Problem statement: Find the line with "CDF $F(x) = \frac" in the records below. Copy it and every line after it, up to and including the line with "Because $p \in".
[Opening Available records section]
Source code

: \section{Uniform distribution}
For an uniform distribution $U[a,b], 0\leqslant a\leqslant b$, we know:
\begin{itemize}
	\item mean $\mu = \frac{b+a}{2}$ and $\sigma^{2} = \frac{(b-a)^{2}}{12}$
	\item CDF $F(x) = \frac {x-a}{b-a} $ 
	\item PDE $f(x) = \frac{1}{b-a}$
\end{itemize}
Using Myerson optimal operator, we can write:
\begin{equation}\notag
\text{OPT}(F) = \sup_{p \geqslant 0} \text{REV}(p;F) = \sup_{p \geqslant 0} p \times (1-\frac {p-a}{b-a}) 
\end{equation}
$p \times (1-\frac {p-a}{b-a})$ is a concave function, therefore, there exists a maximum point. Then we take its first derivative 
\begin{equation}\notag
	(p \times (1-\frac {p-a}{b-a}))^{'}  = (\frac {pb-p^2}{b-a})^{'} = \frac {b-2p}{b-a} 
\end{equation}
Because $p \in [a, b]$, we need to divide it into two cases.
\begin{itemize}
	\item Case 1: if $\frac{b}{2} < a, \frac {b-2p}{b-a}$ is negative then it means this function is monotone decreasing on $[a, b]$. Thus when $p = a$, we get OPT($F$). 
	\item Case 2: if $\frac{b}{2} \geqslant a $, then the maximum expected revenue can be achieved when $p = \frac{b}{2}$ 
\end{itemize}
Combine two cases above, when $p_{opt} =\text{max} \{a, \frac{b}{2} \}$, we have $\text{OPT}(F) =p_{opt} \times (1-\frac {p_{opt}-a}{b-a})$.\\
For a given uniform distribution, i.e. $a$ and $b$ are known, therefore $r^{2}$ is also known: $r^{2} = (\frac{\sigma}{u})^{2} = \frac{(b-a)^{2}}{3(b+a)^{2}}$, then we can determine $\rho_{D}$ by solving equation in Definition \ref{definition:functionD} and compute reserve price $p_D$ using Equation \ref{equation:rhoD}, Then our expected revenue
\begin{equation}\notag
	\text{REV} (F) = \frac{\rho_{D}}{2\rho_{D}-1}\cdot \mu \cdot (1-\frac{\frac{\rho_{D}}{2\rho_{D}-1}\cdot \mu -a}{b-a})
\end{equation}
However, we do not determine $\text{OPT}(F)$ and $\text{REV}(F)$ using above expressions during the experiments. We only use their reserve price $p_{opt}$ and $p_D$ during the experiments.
[Closing Available records section]
Output for this exercise:
	\item CDF $F(x) = \frac {x-a}{b-a} $ 
	\item PDE $f(x) = \frac{1}{b-a}$
\end{itemize}
Using Myerson optimal operator, we can write:
\begin{equation}\notag
\text{OPT}(F) = \sup_{p \geqslant 0} \text{REV}(p;F) = \sup_{p \geqslant 0} p \times (1-\frac {p-a}{b-a}) 
\end{equation}
$p \times (1-\frac {p-a}{b-a})$ is a concave function, therefore, there exists a maximum point. Then we take its first derivative 
\begin{equation}\notag
	(p \times (1-\frac {p-a}{b-a}))^{'}  = (\frac {pb-p^2}{b-a})^{'} = \frac {b-2p}{b-a} 
\end{equation}
Because $p \in [a, b]$, we need to divide it into two cases.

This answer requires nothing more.